REQUIRED WORK:
Give every line from the entries that contains "sectsz".

DATA RECORDS:
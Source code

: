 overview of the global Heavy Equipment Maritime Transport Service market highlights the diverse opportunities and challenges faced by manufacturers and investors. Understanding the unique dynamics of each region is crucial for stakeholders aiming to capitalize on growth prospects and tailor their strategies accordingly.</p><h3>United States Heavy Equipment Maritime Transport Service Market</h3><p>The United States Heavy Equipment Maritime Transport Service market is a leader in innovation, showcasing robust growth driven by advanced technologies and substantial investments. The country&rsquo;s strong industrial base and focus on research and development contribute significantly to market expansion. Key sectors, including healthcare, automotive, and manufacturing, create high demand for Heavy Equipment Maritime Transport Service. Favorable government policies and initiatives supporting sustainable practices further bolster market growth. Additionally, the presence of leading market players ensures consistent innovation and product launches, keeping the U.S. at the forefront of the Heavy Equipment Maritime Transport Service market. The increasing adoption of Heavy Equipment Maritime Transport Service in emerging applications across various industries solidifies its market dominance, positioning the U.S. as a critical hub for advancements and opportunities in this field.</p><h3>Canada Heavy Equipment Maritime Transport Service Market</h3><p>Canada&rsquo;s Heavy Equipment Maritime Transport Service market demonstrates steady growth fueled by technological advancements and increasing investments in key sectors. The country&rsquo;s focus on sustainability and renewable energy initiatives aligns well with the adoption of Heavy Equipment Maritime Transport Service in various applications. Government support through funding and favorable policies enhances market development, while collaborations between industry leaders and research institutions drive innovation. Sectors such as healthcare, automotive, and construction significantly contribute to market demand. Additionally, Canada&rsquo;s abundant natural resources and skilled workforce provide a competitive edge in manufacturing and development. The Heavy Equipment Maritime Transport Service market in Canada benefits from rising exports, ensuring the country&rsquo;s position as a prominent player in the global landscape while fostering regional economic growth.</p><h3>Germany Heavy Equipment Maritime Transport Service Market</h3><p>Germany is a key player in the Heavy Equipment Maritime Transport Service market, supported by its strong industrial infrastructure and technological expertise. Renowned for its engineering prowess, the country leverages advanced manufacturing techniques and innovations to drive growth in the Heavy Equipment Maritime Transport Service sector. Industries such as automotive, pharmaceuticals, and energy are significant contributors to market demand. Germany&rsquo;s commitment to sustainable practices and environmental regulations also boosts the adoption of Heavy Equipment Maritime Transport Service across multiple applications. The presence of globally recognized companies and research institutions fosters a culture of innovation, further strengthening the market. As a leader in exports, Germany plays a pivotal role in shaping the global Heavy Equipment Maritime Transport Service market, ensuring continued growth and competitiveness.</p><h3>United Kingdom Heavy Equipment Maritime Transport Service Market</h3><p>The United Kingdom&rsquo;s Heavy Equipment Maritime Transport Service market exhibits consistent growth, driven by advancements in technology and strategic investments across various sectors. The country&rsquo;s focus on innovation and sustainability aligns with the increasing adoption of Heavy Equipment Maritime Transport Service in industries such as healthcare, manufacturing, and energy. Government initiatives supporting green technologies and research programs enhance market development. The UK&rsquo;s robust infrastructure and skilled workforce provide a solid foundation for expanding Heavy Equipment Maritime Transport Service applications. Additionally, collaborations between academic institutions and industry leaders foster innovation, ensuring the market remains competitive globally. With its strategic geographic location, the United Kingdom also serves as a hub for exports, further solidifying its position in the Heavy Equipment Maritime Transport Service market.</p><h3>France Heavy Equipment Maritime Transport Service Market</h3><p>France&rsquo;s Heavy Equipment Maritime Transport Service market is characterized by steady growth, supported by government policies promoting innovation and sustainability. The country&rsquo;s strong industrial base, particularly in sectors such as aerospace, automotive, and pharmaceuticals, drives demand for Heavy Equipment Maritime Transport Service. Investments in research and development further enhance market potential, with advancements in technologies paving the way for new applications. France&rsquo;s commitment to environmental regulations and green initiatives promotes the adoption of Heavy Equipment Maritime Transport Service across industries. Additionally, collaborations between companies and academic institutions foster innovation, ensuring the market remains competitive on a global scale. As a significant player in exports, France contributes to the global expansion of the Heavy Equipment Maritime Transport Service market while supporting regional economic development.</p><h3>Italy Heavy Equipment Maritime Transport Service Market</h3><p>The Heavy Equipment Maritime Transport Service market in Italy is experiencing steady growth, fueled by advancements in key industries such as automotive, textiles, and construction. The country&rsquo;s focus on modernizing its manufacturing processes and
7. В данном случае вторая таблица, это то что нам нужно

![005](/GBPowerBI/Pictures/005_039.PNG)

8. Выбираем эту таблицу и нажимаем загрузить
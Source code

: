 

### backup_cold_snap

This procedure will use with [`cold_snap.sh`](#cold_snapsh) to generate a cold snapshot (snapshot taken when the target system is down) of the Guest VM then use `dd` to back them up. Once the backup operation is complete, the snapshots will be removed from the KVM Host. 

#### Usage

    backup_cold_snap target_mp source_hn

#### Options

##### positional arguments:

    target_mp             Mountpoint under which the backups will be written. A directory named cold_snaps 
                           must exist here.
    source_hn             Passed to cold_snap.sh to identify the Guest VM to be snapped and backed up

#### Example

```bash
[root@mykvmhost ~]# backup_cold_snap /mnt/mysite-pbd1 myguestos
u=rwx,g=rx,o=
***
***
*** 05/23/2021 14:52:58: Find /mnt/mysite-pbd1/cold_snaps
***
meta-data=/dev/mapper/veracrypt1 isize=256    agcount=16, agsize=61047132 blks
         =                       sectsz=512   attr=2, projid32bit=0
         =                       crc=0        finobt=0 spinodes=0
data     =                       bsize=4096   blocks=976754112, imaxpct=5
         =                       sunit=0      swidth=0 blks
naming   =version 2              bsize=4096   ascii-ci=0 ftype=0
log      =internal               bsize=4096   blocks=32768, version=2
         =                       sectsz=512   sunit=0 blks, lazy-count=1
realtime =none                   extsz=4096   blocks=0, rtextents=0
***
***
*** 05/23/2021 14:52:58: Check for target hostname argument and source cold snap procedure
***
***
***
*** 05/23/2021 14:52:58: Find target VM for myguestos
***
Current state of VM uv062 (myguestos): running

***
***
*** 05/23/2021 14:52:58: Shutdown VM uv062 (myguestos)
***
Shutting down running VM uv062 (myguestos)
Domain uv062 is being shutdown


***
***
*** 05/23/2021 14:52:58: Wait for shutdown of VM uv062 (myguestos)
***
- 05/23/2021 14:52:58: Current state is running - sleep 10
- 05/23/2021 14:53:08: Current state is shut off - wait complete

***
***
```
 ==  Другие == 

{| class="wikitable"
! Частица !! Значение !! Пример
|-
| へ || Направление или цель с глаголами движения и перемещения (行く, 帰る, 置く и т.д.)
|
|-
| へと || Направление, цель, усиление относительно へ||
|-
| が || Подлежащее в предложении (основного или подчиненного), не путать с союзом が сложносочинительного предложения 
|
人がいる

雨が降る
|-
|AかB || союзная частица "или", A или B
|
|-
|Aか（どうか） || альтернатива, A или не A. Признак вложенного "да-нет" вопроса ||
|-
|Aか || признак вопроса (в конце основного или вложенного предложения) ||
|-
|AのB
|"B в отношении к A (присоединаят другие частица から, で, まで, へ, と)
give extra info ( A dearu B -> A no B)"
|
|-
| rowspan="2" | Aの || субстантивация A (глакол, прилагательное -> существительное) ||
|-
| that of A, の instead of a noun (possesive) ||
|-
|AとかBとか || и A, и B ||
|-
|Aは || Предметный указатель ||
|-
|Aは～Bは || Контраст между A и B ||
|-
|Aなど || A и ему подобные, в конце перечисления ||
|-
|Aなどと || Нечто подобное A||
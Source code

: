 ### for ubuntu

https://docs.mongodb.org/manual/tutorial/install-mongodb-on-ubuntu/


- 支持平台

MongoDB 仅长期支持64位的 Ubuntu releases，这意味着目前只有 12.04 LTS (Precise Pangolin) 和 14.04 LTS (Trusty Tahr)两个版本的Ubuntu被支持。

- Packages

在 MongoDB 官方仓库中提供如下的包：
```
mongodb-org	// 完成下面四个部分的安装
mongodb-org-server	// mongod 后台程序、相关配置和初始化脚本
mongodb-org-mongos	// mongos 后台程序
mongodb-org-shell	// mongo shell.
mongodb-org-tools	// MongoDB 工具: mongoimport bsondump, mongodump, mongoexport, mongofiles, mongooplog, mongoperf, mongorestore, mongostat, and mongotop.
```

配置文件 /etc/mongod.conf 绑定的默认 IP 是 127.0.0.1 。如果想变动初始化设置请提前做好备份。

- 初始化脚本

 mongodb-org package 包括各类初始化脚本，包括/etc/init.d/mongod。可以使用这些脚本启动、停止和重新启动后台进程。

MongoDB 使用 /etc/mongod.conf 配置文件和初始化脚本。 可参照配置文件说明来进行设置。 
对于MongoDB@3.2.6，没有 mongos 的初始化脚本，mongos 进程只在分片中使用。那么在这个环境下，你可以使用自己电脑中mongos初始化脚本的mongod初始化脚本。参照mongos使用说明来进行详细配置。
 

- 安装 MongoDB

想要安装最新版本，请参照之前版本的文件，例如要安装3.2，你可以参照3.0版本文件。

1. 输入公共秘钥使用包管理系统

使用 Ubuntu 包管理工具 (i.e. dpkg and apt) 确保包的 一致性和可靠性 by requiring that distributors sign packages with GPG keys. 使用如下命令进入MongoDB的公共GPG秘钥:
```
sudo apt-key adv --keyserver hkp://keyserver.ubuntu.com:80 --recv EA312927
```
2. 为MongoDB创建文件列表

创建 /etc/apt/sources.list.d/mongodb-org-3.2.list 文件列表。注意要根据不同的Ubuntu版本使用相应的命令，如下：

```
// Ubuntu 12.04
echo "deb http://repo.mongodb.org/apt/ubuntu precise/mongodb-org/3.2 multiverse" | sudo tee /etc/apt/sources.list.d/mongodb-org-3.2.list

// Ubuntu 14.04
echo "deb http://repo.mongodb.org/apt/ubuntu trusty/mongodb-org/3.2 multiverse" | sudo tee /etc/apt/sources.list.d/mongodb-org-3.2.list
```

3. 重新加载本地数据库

RESPONSE:
         =                       sectsz=512   attr=2, projid32bit=0
         =                       sectsz=512   sunit=0 blks, lazy-count=1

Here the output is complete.